Posts Tagged ‘pocketpedia’

Pocketpedia 3.6

Friday, January 18th, 2019

The new Pocketpedia 3.6 is out with a number of small fixes. The big change is, it looks better for the latest iPhones. On that note, there are still a few more updates to do for the latest iPhones resolutions, but those require to drop support for the old iOS. So this will be the last version supporting iOS 8. The next version will be iOS 11 and above only so that we can take advantage of the new APIs for supporting the notch and other new features.

The original iOS 1.0 release.

Since the next version will be 4.0, it was time to change the name from Pocketpedia3 to avoid confusion. We are owners of the original name belonging to the above icon attached to the original debut of the App Store.

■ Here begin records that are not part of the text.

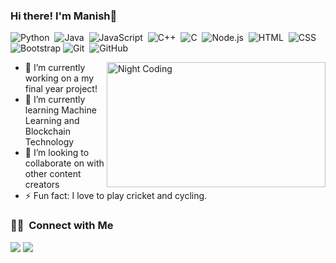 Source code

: ### Hi there! I'm Manish👋
![Python](https://img.shields.io/badge/-Python-333333?style=flat&logo=python)&nbsp;
![Java](https://img.shields.io/badge/-Java-333333?style=flat&logo=Java&logoColor=FFA518)&nbsp;
![JavaScript](https://img.shields.io/badge/-JavaScript-333333?style=flat&logo=javascript)&nbsp;
![C++](https://img.shields.io/badge/-C++-333333?style=flat&logo=C%2B%2B&logoColor=00599C)&nbsp;
![C](https://img.shields.io/badge/-C-333333?style=flat&logo=C&logoColor=A8B9CC)&nbsp;
![Node.js](https://img.shields.io/badge/-Node.js-333333?style=flat&logo=node.js)&nbsp;
![HTML](https://img.shields.io/badge/-HTML-333333?style=flat&logo=HTML5)&nbsp;
![CSS](https://img.shields.io/badge/-CSS-333333?style=flat&logo=CSS3&logoColor=1572B6)&nbsp;
![Bootstrap](https://img.shields.io/badge/-Bootstrap-333333?style=flat&logo=bootstrap&logoColor=563D7C)
![Git](https://img.shields.io/badge/-Git-333333?style=flat&logo=git)&nbsp;
![GitHub](https://img.shields.io/badge/-GitHub-333333?style=flat&logo=github)&nbsp;


<img style="margin-top:0px" width=350 height=200 alt="Night Coding" src="https://github-readme-stats.vercel.app/api/top-langs/?username=my8286&layout=compact&langs_count=10" align="right"/>

- 🔭 I’m currently working on a my final year project!
- 🌱 I’m currently learning Machine Learning and Blockchain Technology
- 👯 I’m looking to collaborate on with other content creators
- ⚡ Fun fact: I love to play cricket and cycling.


<!--### 🛠 &nbsp;Tech Stack

![Python](https://img.shields.io/badge/-Python-333333?style=flat&logo=python)&nbsp;
![Java](https://img.shields.io/badge/-Java-333333?style=flat&logo=Java&logoColor=FFA518)&nbsp;
![JavaScript](https://img.shields.io/badge/-JavaScript-333333?style=flat&logo=javascript)&nbsp;
![C++](https://img.shields.io/badge/-C++-333333?style=flat&logo=C%2B%2B&logoColor=00599C)&nbsp;
![C](https://img.shields.io/badge/-C-333333?style=flat&logo=C&logoColor=A8B9CC)&nbsp;
![Node.js](https://img.shields.io/badge/-Node.js-333333?style=flat&logo=node.js)&nbsp;
![HTML](https://img.shields.io/badge/-HTML-333333?style=flat&logo=HTML5)&nbsp;
![CSS](https://img.shields.io/badge/-CSS-333333?style=flat&logo=CSS3&logoColor=1572B6)&nbsp;
![Bootstrap](https://img.shields.io/badge/-Bootstrap-333333?style=flat&logo=bootstrap&logoColor=563D7C)
![Git](https://img.shields.io/badge/-Git-333333?style=flat&logo=git)&nbsp;
![GitHub](https://img.shields.io/badge/-GitHub-333333?style=flat&logo=github)&nbsp;
![Markdown](https://img.shields.io/badge/-Markdown-333333?style=flat&logo=markdown)
![Visual Studio Code](https://img.shields.io/badge/-Visual%20Studio%20Code-333333?style=flat&logo=visual-studio-code&logoColor=007ACC)&nbsp;-->

<!--### ⚙️ &nbsp;GitHub Analytics
[![My Top Used Languages](https://github-readme-stats.vercel.app/api/top-langs/?username=my8286&layout=compact&langs_count=10)](https://github.com/my8286/github-readme-stats)
-->


### 🤝🏻 &nbsp;Connect with Me
<a href="https://www.linkedin.com/in/my8286/"><img src="https://img.shields.io/badge/-Manish%20Yadav-0077B5?style=flat-square&logo=Linkedin&logoColor=white"/></a>
<a href="mailto:manishyadav8286@gmail.com"><img src="https://img.shields.io/badge/-Manish%20Yadav-D14836?style=flat-square&logo=Gmail&logoColor=white"/></a>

We finally gathered the courage to say goodbye to the original app and freed the name to use again. From now on Pocketpedia will simply be known as Pocketpedia no matter what version. Next step is to add PocketpediaTV into it and make it universal.

Pocketpedia 4.0 has been on parallel development and works well with Pedias 6.0 that are also coming soon. The Pedias 6.0 will be released first and then I will be able to put the final touches on 4.0 to release that version and get everybody on the future and drop support for older OSs that have been slowing us down these last few years. For those of you stuck on an older Mac, iPhone or iPad, the old version is still going strong and will stay around for download.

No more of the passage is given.